Antoinette Lattouf says she was ‘thrown under the bus’ by ABC

Former ABC broadcaster Antoinette Lattouf claims she was targeted by an “orchestrated attack” aimed at ruining her reputation and muffling other journalists after she was sacked over a social media post about the war in Gaza.

Lattouf’s remarks coincide with a warning from prominent former ABC staff members that the broadcaster’s independence could suffer if journalists began to self-censor for fear of retribution.

Antoinette Lattouf spoke to BBC News about her sacking: “It was shocking, but it also escalated very quickly and it became public very quickly.”
Antoinette Lattouf spoke to BBC News about her sacking: “It was shocking, but it also escalated very quickly and it became public very quickly.”

In an interview with Britain’s BBC News, Lattouf said she was shocked when her dismissal triggered protests and acts of vandalism outside ABC studios.

“I was floored, not only [by] how I was fired but how quickly things escalated because one minute I was taking talkback callers … the next, I’m thrown under the bus in a very public way,” she said.

The ABC says Lattouf was dismissed three days into a short-term radio-hosting contract after being told not to post anything contentious on social media – but disobeyed this by reposting a Human Rights Watch report on Israel’s alleged use of starvation as a tool of war in Gaza.

Her sacking prompted ABC journalists to threaten a walkout over the organisation’s handling of complaints against staff.

Lattouf has launched legal action in the Fair Work Commission, alleging unfair dismissal for her political opinion relating to the online post, her race, and her Lebanese-Australian cultural heritage.

The Sydney Morning Herald and The Age last week revealed the journalist was the subject of a high-level lobbying campaign directed at the ABC in the days before her dismissal, including by a group called Lawyers for Israel.


Lattouf told BBC World News presenter Matthew Amroliwala in the weekend interview that she had “no beef or issue with those who wish to lobby”.

“What I have real concerns with is when a lobby group seems to have a direct channel, [and] access to, very senior people, in this case, the chair of the board at the ABC, and can influence an outcome so rapidly.

The ABC’s David Anderson rejects accusations of undue pressure to sack Antoinette Lattouf in December.
The ABC’s David Anderson rejects accusations of undue pressure to sack Antoinette Lattouf in December.

“Our public broadcaster, just like the BBC, is supposed to be independent and impartial, and when it appears that it is not, this becomes a really big political and free speech issue in Australia.

“This was a really orchestrated attack to not only target me and ruin my reputation, but to send a bit of a warning shot to other journalists: criticise Israel, use your voice in the public domain, and there will be consequences.”

ABC managing director David Anderson last week said in a message to staff that the corporation was not influenced by external pressure in Lattouf’s ousting.

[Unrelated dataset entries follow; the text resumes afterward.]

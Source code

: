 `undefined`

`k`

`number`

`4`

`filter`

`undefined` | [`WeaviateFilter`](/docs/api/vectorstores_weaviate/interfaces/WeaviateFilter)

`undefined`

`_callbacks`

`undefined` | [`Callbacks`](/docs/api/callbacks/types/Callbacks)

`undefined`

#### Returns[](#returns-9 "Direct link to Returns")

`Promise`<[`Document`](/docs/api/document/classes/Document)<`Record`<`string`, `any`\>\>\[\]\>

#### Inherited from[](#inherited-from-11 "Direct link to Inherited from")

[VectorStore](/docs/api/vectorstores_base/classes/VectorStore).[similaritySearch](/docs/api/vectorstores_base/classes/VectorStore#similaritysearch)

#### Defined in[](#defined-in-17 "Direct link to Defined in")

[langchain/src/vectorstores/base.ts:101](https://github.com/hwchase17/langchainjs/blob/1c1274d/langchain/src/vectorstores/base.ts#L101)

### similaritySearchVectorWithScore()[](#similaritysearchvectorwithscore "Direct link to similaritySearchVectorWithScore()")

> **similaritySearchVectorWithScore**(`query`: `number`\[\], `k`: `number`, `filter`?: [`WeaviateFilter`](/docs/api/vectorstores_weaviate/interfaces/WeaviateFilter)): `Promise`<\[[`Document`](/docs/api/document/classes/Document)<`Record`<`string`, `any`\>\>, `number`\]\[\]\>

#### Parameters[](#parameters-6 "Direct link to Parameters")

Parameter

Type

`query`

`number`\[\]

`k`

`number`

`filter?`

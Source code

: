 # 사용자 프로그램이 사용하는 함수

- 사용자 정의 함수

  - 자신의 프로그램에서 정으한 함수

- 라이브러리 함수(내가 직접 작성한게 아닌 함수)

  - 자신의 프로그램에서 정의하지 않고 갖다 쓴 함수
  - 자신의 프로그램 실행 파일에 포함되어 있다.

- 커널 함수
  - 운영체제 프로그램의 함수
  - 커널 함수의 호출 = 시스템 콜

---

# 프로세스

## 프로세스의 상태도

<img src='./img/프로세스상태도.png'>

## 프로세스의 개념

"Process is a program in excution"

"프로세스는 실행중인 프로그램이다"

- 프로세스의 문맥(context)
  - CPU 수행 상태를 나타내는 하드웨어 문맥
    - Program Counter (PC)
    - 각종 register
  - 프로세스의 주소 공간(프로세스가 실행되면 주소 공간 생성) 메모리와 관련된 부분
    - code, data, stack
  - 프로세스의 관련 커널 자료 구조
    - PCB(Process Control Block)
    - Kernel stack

The organisation’s union committee later said he had failed to address their concerns.

The board of ABC Alumni – a registered not-for-profit group of former employees at the public broadcaster – said in a statement on Sunday its primary concern about Lattouf’s dismissal was the perception “the ABC has ‘buckled’ to outside pressure”.

Board members, including former hosts Jonathan Holmes and Quentin Dempster, said the ABC’s independence was of “paramount importance” to the role it performed for the public.

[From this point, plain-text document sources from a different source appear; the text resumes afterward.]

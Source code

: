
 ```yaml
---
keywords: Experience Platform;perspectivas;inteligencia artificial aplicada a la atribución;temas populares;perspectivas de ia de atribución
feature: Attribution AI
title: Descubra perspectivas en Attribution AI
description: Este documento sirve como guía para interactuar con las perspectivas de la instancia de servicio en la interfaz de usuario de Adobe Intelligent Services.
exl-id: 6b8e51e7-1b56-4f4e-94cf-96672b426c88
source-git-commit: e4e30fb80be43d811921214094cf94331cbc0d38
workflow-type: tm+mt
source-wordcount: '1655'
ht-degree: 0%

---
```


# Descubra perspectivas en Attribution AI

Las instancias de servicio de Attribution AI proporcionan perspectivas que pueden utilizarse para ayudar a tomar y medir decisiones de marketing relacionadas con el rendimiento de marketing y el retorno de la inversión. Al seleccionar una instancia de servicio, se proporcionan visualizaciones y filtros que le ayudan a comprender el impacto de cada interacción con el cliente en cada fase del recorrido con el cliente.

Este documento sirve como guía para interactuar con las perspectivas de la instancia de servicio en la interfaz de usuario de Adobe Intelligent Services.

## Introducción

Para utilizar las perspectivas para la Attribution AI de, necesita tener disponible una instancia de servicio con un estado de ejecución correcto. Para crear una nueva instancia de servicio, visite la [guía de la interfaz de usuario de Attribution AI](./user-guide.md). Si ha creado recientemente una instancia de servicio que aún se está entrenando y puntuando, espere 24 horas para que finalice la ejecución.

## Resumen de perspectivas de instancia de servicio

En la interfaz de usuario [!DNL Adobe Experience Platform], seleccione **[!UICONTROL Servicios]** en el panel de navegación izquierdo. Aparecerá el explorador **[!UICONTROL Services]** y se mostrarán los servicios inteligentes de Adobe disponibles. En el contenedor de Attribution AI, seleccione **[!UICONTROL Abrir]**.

“Staff who live in constant fear of retribution, rather than confidence in the procedurally fair processes of accountability, can quickly become self-censoring,” the statement said.

“Instead of being fearless as required by the ABC Act and ABC Charter, they can become fearful.

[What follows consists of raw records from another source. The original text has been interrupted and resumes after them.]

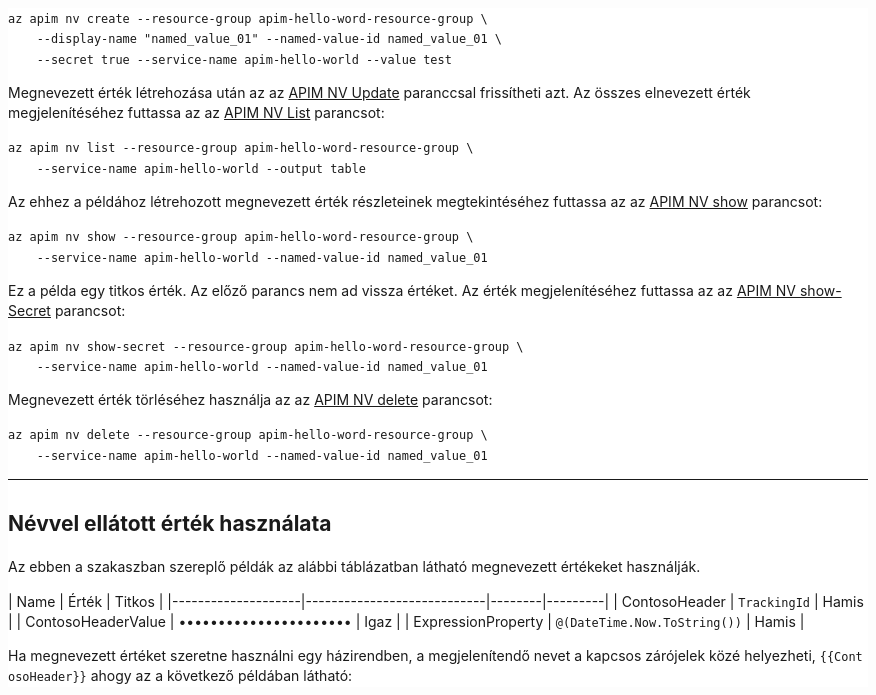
 ```azurecli
az apim nv create --resource-group apim-hello-word-resource-group \
    --display-name "named_value_01" --named-value-id named_value_01 \
    --secret true --service-name apim-hello-world --value test
```

Megnevezett érték létrehozása után az az [APIM NV Update](/cli/azure/apim/nv#az_apim_nv_update) paranccsal frissítheti azt. Az összes elnevezett érték megjelenítéséhez futtassa az az [APIM NV List](/cli/azure/apim/nv#az_apim_nv_list) parancsot:

```azurecli
az apim nv list --resource-group apim-hello-word-resource-group \
    --service-name apim-hello-world --output table
```

Az ehhez a példához létrehozott megnevezett érték részleteinek megtekintéséhez futtassa az az [APIM NV show](/cli/azure/apim/nv#az_apim_nv_show) parancsot:

```azurecli
az apim nv show --resource-group apim-hello-word-resource-group \
    --service-name apim-hello-world --named-value-id named_value_01
```

Ez a példa egy titkos érték. Az előző parancs nem ad vissza értéket. Az érték megjelenítéséhez futtassa az az [APIM NV show-Secret](/cli/azure/apim/nv#az_apim_nv_show_secret) parancsot:

```azurecli
az apim nv show-secret --resource-group apim-hello-word-resource-group \
    --service-name apim-hello-world --named-value-id named_value_01
```

Megnevezett érték törléséhez használja az az [APIM NV delete](/cli/azure/apim/nv#az_apim_nv_delete) parancsot:

```azurecli
az apim nv delete --resource-group apim-hello-word-resource-group \
    --service-name apim-hello-world --named-value-id named_value_01
```

---

## <a name="use-a-named-value"></a>Névvel ellátott érték használata

Az ebben a szakaszban szereplő példák az alábbi táblázatban látható megnevezett értékeket használják.

| Name               | Érték                      | Titkos | 
|--------------------|----------------------------|--------|---------|
| ContosoHeader      | `TrackingId`                 | Hamis  | 
| ContosoHeaderValue | ••••••••••••••••••••••     | Igaz   | 
| ExpressionProperty | `@(DateTime.Now.ToString())` | Hamis  | 

Ha megnevezett értéket szeretne használni egy házirendben, a megjelenítendő nevet a kapcsos zárójelek közé helyezheti, `{{ContosoHeader}}` ahogy az a következő példában látható:
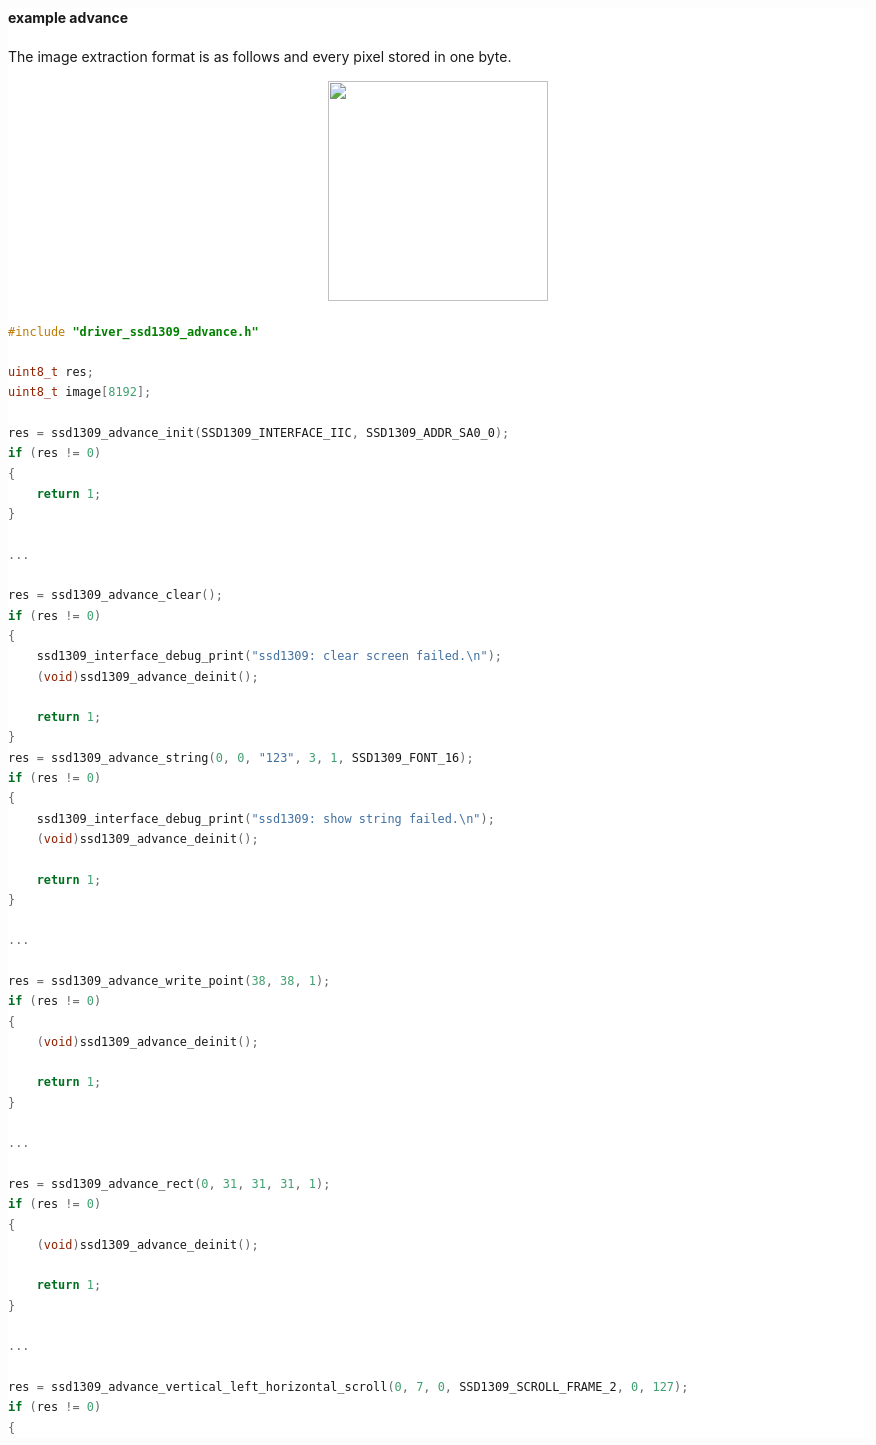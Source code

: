 #### example advance

The image extraction format is as follows and every pixel stored in one byte.

<div align=center>
<img src="/doc/image/image_format.svg" width="220" height="220"/>
</div>

```C
#include "driver_ssd1309_advance.h"

uint8_t res;
uint8_t image[8192];

res = ssd1309_advance_init(SSD1309_INTERFACE_IIC, SSD1309_ADDR_SA0_0);
if (res != 0)
{
    return 1;
}

...

res = ssd1309_advance_clear();
if (res != 0)
{
    ssd1309_interface_debug_print("ssd1309: clear screen failed.\n");
    (void)ssd1309_advance_deinit();

    return 1;
}
res = ssd1309_advance_string(0, 0, "123", 3, 1, SSD1309_FONT_16);
if (res != 0)
{
    ssd1309_interface_debug_print("ssd1309: show string failed.\n");
    (void)ssd1309_advance_deinit();

    return 1;
}

...

res = ssd1309_advance_write_point(38, 38, 1);
if (res != 0)
{
    (void)ssd1309_advance_deinit();

    return 1;
}

...

res = ssd1309_advance_rect(0, 31, 31, 31, 1);
if (res != 0)
{
    (void)ssd1309_advance_deinit();

    return 1;
}

...

res = ssd1309_advance_vertical_left_horizontal_scroll(0, 7, 0, SSD1309_SCROLL_FRAME_2, 0, 127);
if (res != 0)
{
```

“An ABC Board and management which does not deliver both a collegially supportive and professionally accountable internal culture will fail in their duty to protect the ABC’s independence.”

The ABC Alumni board said the broadcaster “should have robustly resisted outside pressure until and unless Ms Lattouf had breached the ABC’s editorial policies during her broadcasts”.

Lattouf said last week her unlawful termination case against the ABC would continue after lawyers for both parties failed to reach a resolution in a mediation hearing.

Australia Palestine Advocacy Network president Nasser Mashni referenced Lattouf’s plight on Sunday while addressing the thousands of people at a weekly protest at the State Library in Melbourne.

Mashni said he had been contacted by other brown reporters who struggled to keep working at the ABC. “If you’ve been reading the papers, you’ve heard about Lawyers for Israel and the campaign they had against Antoinette Lattouf, about making the ABC an unsafe place,” Mashni said.

The ABC has been contacted for comment.